L’osservazione quotidiana dei comportamenti dei ragazzi, dei padri, delle madri nel Centro di ascolto riserva sempre le stesse sorprese: astratti furori, paure che non cessano mai, silenzi pensosi… Tutta la gamma di emozioni possibili sfila davanti ai miei occhi, offrendo alla riflessione occasioni preziose per riaprire con padri e madri la questione dell’educazione e quella degli affetti.

Ai padri pensierosi e stupefatti sono costretto dalle circostanze a ricordare quello che essi sanno bene: come amare un figlio di amore adulto, resistendo ai colpi della fortuna, ripetendo la formula della Legge, perché non tutto è permesso…

Alle madri che tutto debbono spiegare, perché di tutto hanno contezza e lucida memoria, è faticoso raccomandare dolcezza e tenerezza, perché provo vergogna io per primo ogni volta a dover dire loro come sia necessario dispensare carezze e sorrisi affettuosi… perché non di altro si nutre la nostra anima. Solo di quello abbiamo sete, del dolce che si distilla nei teneri abbracci e nei sorrisi.

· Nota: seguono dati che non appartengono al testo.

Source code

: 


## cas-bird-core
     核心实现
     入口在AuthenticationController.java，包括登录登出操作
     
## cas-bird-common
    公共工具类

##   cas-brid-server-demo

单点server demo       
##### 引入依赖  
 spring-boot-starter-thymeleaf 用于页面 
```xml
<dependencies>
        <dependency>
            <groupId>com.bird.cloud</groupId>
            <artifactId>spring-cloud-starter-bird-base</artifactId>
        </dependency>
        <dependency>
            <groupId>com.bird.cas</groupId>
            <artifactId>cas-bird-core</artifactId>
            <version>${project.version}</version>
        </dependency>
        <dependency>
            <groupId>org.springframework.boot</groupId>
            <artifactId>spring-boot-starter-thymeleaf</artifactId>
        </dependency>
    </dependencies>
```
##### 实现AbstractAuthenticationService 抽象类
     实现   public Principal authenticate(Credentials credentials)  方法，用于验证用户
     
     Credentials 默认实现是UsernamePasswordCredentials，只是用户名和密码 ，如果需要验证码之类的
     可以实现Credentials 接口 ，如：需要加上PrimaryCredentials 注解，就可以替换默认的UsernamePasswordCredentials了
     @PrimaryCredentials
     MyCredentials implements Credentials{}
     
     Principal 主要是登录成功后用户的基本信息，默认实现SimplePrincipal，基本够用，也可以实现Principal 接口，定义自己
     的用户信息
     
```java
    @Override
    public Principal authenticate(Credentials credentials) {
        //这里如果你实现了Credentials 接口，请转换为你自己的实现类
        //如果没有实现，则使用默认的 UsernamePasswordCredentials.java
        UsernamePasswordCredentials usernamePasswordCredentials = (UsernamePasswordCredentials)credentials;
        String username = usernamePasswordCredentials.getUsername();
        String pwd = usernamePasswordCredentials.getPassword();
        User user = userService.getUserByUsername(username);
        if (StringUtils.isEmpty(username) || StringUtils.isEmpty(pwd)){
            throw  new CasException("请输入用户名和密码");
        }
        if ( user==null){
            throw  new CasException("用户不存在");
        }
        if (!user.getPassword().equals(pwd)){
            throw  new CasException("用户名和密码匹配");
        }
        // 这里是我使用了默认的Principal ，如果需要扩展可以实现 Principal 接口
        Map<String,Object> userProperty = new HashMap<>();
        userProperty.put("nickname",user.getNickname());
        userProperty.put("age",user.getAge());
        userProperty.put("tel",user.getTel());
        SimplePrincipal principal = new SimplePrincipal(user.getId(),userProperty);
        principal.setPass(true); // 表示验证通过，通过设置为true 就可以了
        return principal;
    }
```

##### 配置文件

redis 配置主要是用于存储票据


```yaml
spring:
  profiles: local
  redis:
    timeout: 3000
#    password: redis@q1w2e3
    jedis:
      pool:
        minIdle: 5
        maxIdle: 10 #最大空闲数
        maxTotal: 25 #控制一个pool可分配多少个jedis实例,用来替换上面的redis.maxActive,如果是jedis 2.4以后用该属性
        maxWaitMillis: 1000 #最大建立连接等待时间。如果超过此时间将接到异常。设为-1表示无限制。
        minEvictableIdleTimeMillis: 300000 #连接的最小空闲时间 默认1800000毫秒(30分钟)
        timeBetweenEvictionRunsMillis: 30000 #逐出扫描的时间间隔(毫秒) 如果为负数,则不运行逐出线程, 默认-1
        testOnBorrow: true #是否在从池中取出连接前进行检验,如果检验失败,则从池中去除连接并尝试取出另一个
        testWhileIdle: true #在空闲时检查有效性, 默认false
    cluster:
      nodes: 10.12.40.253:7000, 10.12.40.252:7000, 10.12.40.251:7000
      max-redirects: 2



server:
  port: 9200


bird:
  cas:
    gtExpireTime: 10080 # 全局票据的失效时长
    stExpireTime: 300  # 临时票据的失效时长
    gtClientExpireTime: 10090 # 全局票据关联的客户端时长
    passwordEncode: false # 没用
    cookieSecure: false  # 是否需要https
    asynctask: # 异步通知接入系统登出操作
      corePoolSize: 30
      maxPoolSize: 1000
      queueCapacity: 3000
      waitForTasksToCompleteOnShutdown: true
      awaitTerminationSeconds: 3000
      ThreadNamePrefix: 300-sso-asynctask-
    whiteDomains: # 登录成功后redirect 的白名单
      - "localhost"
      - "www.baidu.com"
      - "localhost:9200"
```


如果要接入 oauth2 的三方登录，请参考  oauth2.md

Raccontare quanto fosse importante per un bambino famoso il bacio della sera di sua madre e per un altro, non meno famoso, la voce aspra di suo padre fa male al cuore. Ma questo male, che ‘accade’ a noi, è meno importante e doloroso. E può essere taciuto. Non è difficile nasconderlo allo sguardo indagante che cerca risposte ad ogni istante.

Il ricordo dei ‘luoghi’ più lontani dei territori della letteratura giova non poco al colloquio quotidiano, quando un’immagine indovinata arricchisca di tonalità forti il pacato ragionare sulle cause di un disagio apparentemente immotivato.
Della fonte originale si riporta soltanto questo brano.